Simulated time-dependent climate response to solar radiative forcing since 1600

TitleSimulated time-dependent climate response to solar radiative forcing since 1600
Publication TypeJournal Article
Year of Publication1999
AuthorsRind, D, Lean, J, Healy, R
JournalJournal of Geophysical Research-Atmospheres
Volume104
IssueD2
Pagination1973-1990
ISSN0747-7309
Abstract

Estimated solar irradiance variations since 1500 have been used to force the GISS atmospheric GCM coupled to a mixed layer "q-flux" ocean with heat diffusion through the bottom of the mixed layer. The goal is to assess solar-induced climate change in preindustrial and postindustrial epochs. Six simulations and control runs were made to test the effects of different initial conditions, estimates of initial solar forcing conditions, and ocean heat uptake.
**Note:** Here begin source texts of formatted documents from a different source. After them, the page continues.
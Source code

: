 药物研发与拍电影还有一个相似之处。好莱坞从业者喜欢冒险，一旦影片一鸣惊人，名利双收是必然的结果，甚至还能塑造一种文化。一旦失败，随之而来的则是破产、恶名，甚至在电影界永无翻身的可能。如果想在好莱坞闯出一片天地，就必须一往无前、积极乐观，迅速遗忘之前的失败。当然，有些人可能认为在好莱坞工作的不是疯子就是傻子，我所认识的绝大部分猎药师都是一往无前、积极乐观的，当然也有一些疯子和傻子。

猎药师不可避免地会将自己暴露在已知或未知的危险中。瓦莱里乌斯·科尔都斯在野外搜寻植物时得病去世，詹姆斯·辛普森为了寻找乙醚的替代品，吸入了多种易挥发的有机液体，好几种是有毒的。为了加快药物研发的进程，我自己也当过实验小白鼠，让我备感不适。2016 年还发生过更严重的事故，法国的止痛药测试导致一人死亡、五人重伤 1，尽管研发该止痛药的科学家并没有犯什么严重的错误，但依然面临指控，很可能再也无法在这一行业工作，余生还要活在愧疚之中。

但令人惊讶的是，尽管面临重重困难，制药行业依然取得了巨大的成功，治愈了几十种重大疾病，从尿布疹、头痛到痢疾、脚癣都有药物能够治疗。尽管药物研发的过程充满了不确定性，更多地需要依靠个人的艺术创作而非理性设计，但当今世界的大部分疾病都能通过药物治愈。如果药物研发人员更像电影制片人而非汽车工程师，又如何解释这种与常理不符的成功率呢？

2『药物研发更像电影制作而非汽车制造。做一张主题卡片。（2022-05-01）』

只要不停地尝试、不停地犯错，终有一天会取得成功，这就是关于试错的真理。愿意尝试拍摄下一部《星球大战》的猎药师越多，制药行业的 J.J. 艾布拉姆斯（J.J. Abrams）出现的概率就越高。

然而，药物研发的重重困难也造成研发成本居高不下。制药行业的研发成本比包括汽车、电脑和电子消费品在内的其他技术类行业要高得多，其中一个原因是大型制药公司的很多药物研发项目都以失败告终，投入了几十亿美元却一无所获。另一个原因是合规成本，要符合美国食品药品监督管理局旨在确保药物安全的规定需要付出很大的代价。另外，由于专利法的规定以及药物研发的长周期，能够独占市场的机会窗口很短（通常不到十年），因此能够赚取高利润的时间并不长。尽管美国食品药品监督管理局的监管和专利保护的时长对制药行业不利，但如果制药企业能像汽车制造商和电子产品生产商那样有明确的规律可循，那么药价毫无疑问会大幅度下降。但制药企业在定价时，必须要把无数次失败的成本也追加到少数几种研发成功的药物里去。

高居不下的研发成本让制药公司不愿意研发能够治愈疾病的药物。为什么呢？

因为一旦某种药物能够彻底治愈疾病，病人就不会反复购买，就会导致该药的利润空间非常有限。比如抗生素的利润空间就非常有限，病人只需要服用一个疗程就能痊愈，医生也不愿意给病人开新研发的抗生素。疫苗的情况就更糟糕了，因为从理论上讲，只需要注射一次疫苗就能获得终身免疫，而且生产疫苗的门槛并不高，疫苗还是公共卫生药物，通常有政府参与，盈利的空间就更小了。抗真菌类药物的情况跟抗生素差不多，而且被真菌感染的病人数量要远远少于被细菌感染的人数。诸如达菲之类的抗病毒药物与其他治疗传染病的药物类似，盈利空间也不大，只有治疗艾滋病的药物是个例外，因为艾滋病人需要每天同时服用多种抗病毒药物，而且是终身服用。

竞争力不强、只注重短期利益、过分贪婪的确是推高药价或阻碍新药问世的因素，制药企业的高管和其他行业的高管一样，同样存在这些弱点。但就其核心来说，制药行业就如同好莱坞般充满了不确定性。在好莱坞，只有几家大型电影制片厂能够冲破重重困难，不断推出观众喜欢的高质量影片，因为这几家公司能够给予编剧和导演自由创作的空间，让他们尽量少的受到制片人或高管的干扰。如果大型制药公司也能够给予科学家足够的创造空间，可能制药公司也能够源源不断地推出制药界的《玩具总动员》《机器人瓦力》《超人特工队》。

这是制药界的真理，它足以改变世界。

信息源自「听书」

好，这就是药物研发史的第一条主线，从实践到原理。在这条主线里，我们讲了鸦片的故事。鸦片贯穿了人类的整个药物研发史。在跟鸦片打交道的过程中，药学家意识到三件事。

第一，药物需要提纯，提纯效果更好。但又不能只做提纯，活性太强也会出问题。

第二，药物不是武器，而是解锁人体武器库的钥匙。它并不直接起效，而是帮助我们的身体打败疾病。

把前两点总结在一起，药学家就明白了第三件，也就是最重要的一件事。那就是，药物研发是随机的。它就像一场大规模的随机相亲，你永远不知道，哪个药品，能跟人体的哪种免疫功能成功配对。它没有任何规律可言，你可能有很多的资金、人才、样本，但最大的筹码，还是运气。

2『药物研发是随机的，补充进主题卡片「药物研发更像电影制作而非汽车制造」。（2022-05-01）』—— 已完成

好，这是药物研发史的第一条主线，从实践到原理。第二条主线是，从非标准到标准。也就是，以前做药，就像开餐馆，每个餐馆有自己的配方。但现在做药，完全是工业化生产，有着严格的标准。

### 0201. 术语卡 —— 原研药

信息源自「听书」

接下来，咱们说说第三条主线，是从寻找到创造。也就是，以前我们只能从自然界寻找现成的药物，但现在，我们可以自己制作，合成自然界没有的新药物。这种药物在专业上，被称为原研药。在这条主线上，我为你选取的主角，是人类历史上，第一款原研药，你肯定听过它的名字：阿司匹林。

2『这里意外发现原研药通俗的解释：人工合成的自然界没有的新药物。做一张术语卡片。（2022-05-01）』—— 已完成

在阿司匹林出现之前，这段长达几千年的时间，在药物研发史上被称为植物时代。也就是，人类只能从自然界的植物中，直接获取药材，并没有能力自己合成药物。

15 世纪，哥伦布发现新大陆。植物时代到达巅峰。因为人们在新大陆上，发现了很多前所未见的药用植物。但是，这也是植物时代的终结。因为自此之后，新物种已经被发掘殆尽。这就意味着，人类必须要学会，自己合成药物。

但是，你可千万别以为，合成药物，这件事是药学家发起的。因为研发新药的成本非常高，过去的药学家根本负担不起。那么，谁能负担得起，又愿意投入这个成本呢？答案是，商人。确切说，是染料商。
The results show that an estimated solar forcing increase of 0.25% accounts for a 0.45 degrees C temperature increase since 1600 and an increase of about 0.2 degrees C over the past 100 years. Global surface temperatures lag solar fluctuations by up to 10 years; the lag is greater over the oceans and so is the correlation due to reduced noise. With only a mixed layer ocean the phase lag is 5 years less. Solar forcing and water vapor feedback each directly account for 35% of the temperature response, with cloud cover changes contributing 20% and sea ice/snow cover 10%. Uncertainty in the initial radiation imbalance or solar forcing affects the surface temperatures for 60-90 years. Modeled and observed periodicities show dominance of long-period forcing (>50 years), as provided by the solar input in these experiments. Tropical temperatures correlate best with solar forcing, due to the influence of water vapor feedback, especially at these multidecadal periods. Sea ice and extratropical temperatures have less long-period power, while high-frequency fluctuations dominate simulated cloud cover variations, which are relatively independent of solar forcing changes. Global and extratropical precipitation increase as the climate warms, but not low and subtropical precipitation, due to conflicting influences of absolute temperature and temperature gradient changes. Solar forcing by itself was not sufficient to produce the rapid warming during the last several decades. A comparison experiment varying trace gas forcing suggests that if the solar estimate is correct, then negative forcing by tropospheric aerosols (and perhaps volcanoes, ozone, and land use changes) has been about -1.2 W m(-)2 since 1700, implying approximately equal contribution from direct and indirect tropospheric aerosol effects.